Saturday, June 20, 2015

Again.

And... again. When can you stop being mindful? Never. Is it true that we only have enough self-control, enough willpower, to tackle one thing at a time? Maybe. I have lots of personal goals - to speak softly and kindly, to move gracefully, to keep my home peaceful and organized, to get enough sleep at consistent times, to stay on top of my work, to eat healthy, well-balanced meals...the list goes on and on. But there is one thing that must be at the top of this list, that must always be at the top - and that is not to pick. I forgot how important this is. I was suddenly living on my own again, away from family and close friends, trying to adapt to working full-time again, at a demanding job with interpersonal conflict. Coming home, worn out body and mind, no energy to cook, no energy to exercise, but yes, enough energy to pick. To look in the mirror and pick my face - so many imperfections! And why not my arms?
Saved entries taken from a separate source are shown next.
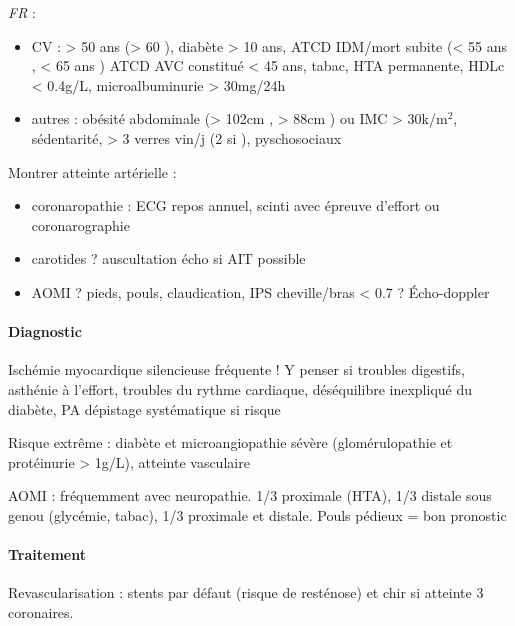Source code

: \documentclass[11pt]{article}
\begin{document}
\emph{FR} :
\begin{itemize}
\item CV : > 50 ans \male (> 60 \female), diabète > 10 ans, ATCD IDM/mort subite (< 55
ans \male, < 65 ans \female) ATCD AVC constitué < 45 ans, tabac, HTA
permanente, HDLc < 0.4g/L, microalbuminurie > 30mg/24h
\item autres : obésité abdominale (> 102cm \male, > 88cm \female) ou IMC >
30k/m\(^{\text{2}}\), sédentarité, > 3 verres vin/j (2 si \female), pyschosociaux
\end{itemize}

Montrer atteinte artérielle : 
\begin{itemize}
\item coronaropathie : ECG repos annuel, scinti avec épreuve d'effort ou coronarographie
\item carotides ? auscultation \thus écho si AIT possible
\item AOMI ? pieds, pouls, claudication, IPS cheville/bras < 0.7 ? Écho-doppler
\end{itemize}

\paragraph{Diagnostic}
\label{sec:org23d7d8a}
Ischémie myocardique silencieuse fréquente ! Y penser si troubles digestifs,
asthénie à l'effort, troubles du rythme cardiaque, déséquilibre inexpliqué du
diabète, \dec PA \thus dépistage systématique si risque

Risque extrême : diabète et microangiopathie sévère (glomérulopathie et
protéinurie > 1g/L), atteinte vasculaire

AOMI : fréquemment avec neuropathie. 1/3 proximale (HTA), 1/3 distale sous
genou (glycémie, tabac), 1/3 proximale et distale. Pouls pédieux = bon pronostic

\paragraph{Traitement}
\label{sec:orgce7ac7e}
Revascularisation : stents par défaut (risque de resténose) et chir si atteinte
3 coronaires.
\end{document}
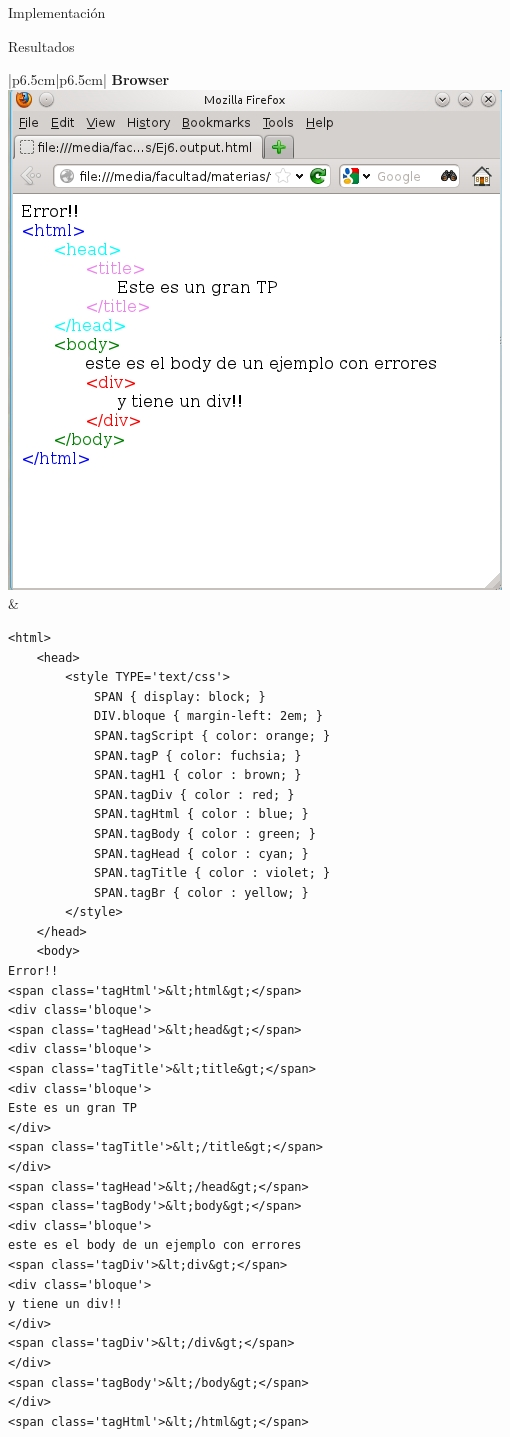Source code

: \documentclass[a4paper,8pt]{article}
\begin{document}
\begin{section}{Implementación}
\begin{subsection}{Resultados}
\begin{tabular}{|p{6.5cm}|p{6.5cm}|}
\textbf{Browser}\linebreak \linebreak
\centering \includegraphics[scale=0.50]{ej6_out.jpg} & \footnotesize{\begin{verbatim}<html>
    <head>
        <style TYPE='text/css'>
            SPAN { display: block; }
            DIV.bloque { margin-left: 2em; }
            SPAN.tagScript { color: orange; }
            SPAN.tagP { color: fuchsia; }
            SPAN.tagH1 { color : brown; }
            SPAN.tagDiv { color : red; }
            SPAN.tagHtml { color : blue; }
            SPAN.tagBody { color : green; }
            SPAN.tagHead { color : cyan; }
            SPAN.tagTitle { color : violet; }
            SPAN.tagBr { color : yellow; }
        </style>
    </head>
    <body>
Error!!
<span class='tagHtml'>&lt;html&gt;</span>
<div class='bloque'>
<span class='tagHead'>&lt;head&gt;</span>
<div class='bloque'>
<span class='tagTitle'>&lt;title&gt;</span>
<div class='bloque'>
Este es un gran TP
</div>
<span class='tagTitle'>&lt;/title&gt;</span>
</div>
<span class='tagHead'>&lt;/head&gt;</span>
<span class='tagBody'>&lt;body&gt;</span>
<div class='bloque'>
este es el body de un ejemplo con errores
<span class='tagDiv'>&lt;div&gt;</span>
<div class='bloque'>
y tiene un div!!
</div>
<span class='tagDiv'>&lt;/div&gt;</span>
</div>
<span class='tagBody'>&lt;/body&gt;</span>
</div>
<span class='tagHtml'>&lt;/html&gt;</span>


\end{verbatim}}
\end{tabular}
\end{subsection}
\end{section}
\end{document}
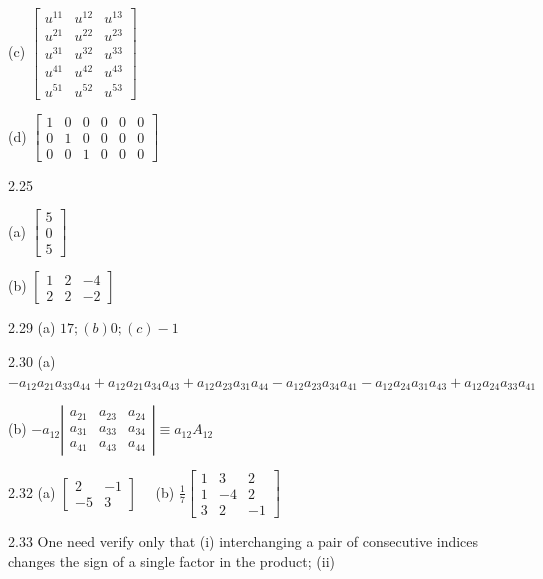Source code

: \documentclass[10pt]{article}
\begin{document}
(c) $\left[\begin{array}{lll}u^{11} & u^{12} & u^{13} \\ u^{21} & u^{22} & u^{23} \\ u^{31} & u^{32} & u^{33} \\ u^{41} & u^{42} & u^{43} \\ u^{51} & u^{52} & u^{53}\end{array}\right]$

(d) $\left[\begin{array}{llllll}1 & 0 & 0 & 0 & 0 & 0 \\ 0 & 1 & 0 & 0 & 0 & 0 \\ 0 & 0 & 1 & 0 & 0 & 0\end{array}\right]$

2.25

(a) $\left[\begin{array}{l}5 \\ 0 \\ 5\end{array}\right]$

(b) $\left[\begin{array}{lll}1 & 2 & -4 \\ 2 & 2 & -2\end{array}\right]$

2.29 (a) $17 ;(b) 0 ;(c)-1$

2.30 (a) $-a_{12} a_{21} a_{33} a_{44}+a_{12} a_{21} a_{34} a_{43}+a_{12} a_{23} a_{31} a_{44}-a_{12} a_{23} a_{34} a_{41}-a_{12} a_{24} a_{31} a_{43}+a_{12} a_{24} a_{33} a_{41}$

(b) $-a_{12}\left|\begin{array}{lll}a_{21} & a_{23} & a_{24} \\ a_{31} & a_{33} & a_{34} \\ a_{41} & a_{43} & a_{44}\end{array}\right| \equiv a_{12} A_{12}$

2.32 (a) $\left[\begin{array}{rr}2 & -1 \\ -5 & 3\end{array}\right] \quad$ (b) $\frac{1}{7}\left[\begin{array}{rrr}1 & 3 & 2 \\ 1 & -4 & 2 \\ 3 & 2 & -1\end{array}\right]$

2.33 One need verify only that (i) interchanging a pair of consecutive indices changes the sign of a single factor in the product; (ii)
\end{document}
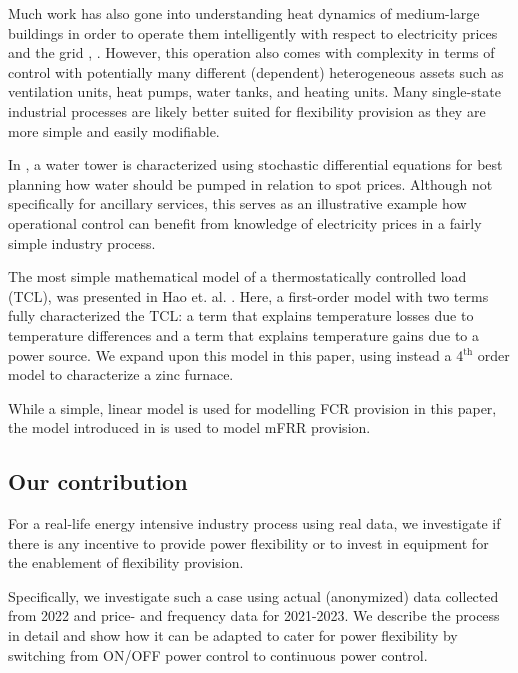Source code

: \documentclass[lettersize,journal]{IEEEtran}
\begin{document}
Much work has also gone into understanding heat dynamics of medium-large buildings \cite{thilker2021non} in order to operate them intelligently with respect to electricity prices and the grid \cite{contreras2018tractable}, \cite{finck2018quantifying}. However, this operation also comes with complexity in terms of control with potentially many different (dependent) heterogeneous assets such as ventilation units, heat pumps, water tanks, and heating units. Many single-state industrial processes are likely better suited for flexibility provision as they are more simple and easily modifiable.

In \cite{junker2020stochastic}, a water tower is characterized using stochastic differential equations for best planning how water should be pumped in relation to spot prices. Although not specifically for ancillary services, this serves as an illustrative example how operational control can benefit from knowledge of electricity prices in a fairly simple industry process.

The most simple mathematical model of a thermostatically controlled load (TCL), was presented in Hao et. al. \cite{hao2014aggregate}. Here, a first-order model with two terms fully characterized the TCL: a term that explains temperature losses due to temperature differences and a term that explains temperature gains due to a power source. We expand upon this model in this paper, using instead a 4$^{\text{th}}$ order model to characterize a zinc furnace.

While a simple, linear model is used for modelling FCR provision in this paper, the model introduced in \cite{gade2023load} is used to model mFRR provision.



\subsection{Our contribution}

For a real-life energy intensive industry process using real data, we investigate if there is any incentive to provide power flexibility or to invest in equipment for the enablement of flexibility provision.

Specifically, we investigate such a case using actual (anonymized) data collected from 2022 and price- and frequency data for 2021-2023. We describe the process in detail and show how it can be adapted to cater for power flexibility by switching from ON/OFF power control to continuous power control.
\end{document}
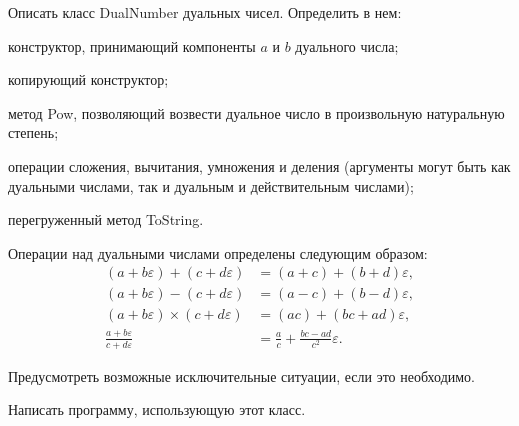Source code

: Описать класс DualNumber дуальных чисел. Определить в нем:
\begin{itemize*}
\item конструктор, принимающий компоненты $a$ и $b$ дуального числа;
\item копирующий конструктор;
\item метод Pow, позволяющий возвести дуальное число в произвольную
  натуральную степень;
\item операции сложения, вычитания, умножения и деления (аргументы
  могут быть как дуальными числами, так и дуальным и действительным
  числами);
\item перегруженный метод ToString.
\end{itemize*}

Операции над дуальными числами определены следующим образом:
\begin{align*}
  (a+b\varepsilon) + (c+d\varepsilon) &= (a+c) + (b+d)\varepsilon,\\
  (a+b\varepsilon) - (c+d\varepsilon) &= (a-c) + (b-d)\varepsilon,\\
  (a+b\varepsilon) \times (c+d\varepsilon) &= (ac) + (bc+ad)\varepsilon,\\
  \frac{a+b\varepsilon}{c+d\varepsilon} &=
  \frac{a}{c} + \frac{bc-ad}{c^2}\varepsilon.
\end{align*}

Предусмотреть возможные исключительные ситуации, если это необходимо.

Написать программу, использующую этот класс.
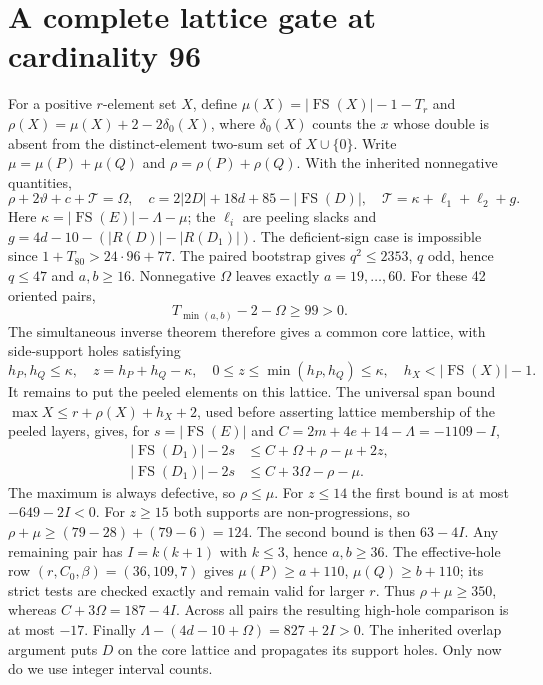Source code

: \documentclass[11pt,a4paper]{article}
\newcommand{\FS}{\operatorname{FS}}
\newcommand{\T}{\mathcal T}
\begin{document}
\section{A complete lattice gate at cardinality 96}
For a positive $r$-element set $X$, define
$\mu(X)=|\FS(X)|-1-T_r$ and
$\rho(X)=\mu(X)+2-2\delta_0(X)$, where $\delta_0(X)$ counts the $x$
whose double is absent from the distinct-element two-sum set of
$X\cup\{0\}$. Write $\mu=\mu(P)+\mu(Q)$ and
$\rho=\rho(P)+\rho(Q)$. With the inherited nonnegative quantities,
\begin{equation}\label{budget}
 \rho+2\vartheta+c+\T=\Omega,\quad
 c=2|2D|+18d+85-|\FS(D)|,\quad
 \T=\kappa+\ell_1+\ell_2+g.
\end{equation}
Here $\kappa=|\FS(E)|-\Lambda-\mu$; the $\ell_i$ are peeling slacks and
$g=4d-10-(|R(D)|-|R(D_1)|)$.
The deficient-sign case is impossible since
$1+T_{80}>24\cdot96+77$. The paired bootstrap gives $q^2\le2353$,
$q$ odd, hence $q\le47$ and $a,b\ge16$. Nonnegative $\Omega$ leaves
exactly $a=19,\ldots,60$. For these 42 oriented pairs,
\[
 T_{\min(a,b)}-2-\Omega\ge99>0.
\]
The simultaneous inverse theorem therefore gives a common core lattice,
with side-support holes satisfying
\[
 h_P,h_Q\le\kappa,\quad z=h_P+h_Q-\kappa,\quad
 0\le z\le\min(h_P,h_Q)\le\kappa,\quad h_X<|\FS(X)|-1.
\]
It remains to put the peeled elements on this lattice. The universal
span bound $\max X\le r+\rho(X)+h_X+2$, used before asserting lattice
membership of the peeled layers, gives, for $s=|\FS(E)|$ and
$C=2m+4e+14-\Lambda=-1109-I$,
\begin{align*}
 |\FS(D_1)|-2s&\le C+\Omega+\rho-\mu+2z,\\
 |\FS(D_1)|-2s&\le C+3\Omega-\rho-\mu.
\end{align*}
The maximum is always defective, so $\rho\le\mu$. For $z\le14$ the
first bound is at most $-649-2I<0$. For $z\ge15$ both supports are
non-progressions, so $\rho+\mu\ge(79-28)+(79-6)=124$.
The second bound is then $63-4I$. Any remaining pair has
$I=k(k+1)$ with $k\le3$, hence $a,b\ge36$.
The effective-hole row $(r,C_0,\beta)=(36,109,7)$ gives
$\mu(P)\ge a+110$, $\mu(Q)\ge b+110$; its strict tests are checked
exactly and remain valid for larger $r$. Thus $\rho+\mu\ge350$,
whereas $C+3\Omega=187-4I$. Across all pairs the resulting high-hole
comparison is at most $-17$.
Finally
$\Lambda-(4d-10+\Omega)=827+2I>0$.
The inherited overlap argument puts $D$ on the core lattice and
propagates its support holes. Only now do we use integer interval counts.
\end{document}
And of course my chest? My legs, eh, when I was feeling really ambitious. I hate picking, and yet there is nothing like it to dissociate mind and body... The mind wanders, wanders, working over issues that need to be resolved, turning them around, looking at them from all sides. And then I find it's summer and I must wear long sleeves. However, compared to several years ago, things are better. Number one, I am not as self-conscious about the way my skin looks, scars and all. Hell, it's my skin. Two, I know picking is stupid - it takes away my precious free time, leaves me achy and tired, and injures my skin - so every now and then, before I've gotten too into it, I can tear myself away, and snap out of it! Three, I can forgive myself. Whatever happened happened - yes, I'll try not to do it again, but no, I will not beat myself up for what's past, because there's no point. So the purpose of this post is to reaffirm my commitment to not picking AT ALL. I made a promise to a friend. My friend has no idea what kind of effort it will take to keep that promise, how vigilant I will need to be, but that's ok. I will do it, I can do it, I have to do it. No. more. picking. There's some new websites out on picking since I started this blog, and I was scanning one the other day that said within about a year the impulse to pick can be removed. A year is a long time. I'll start with a month.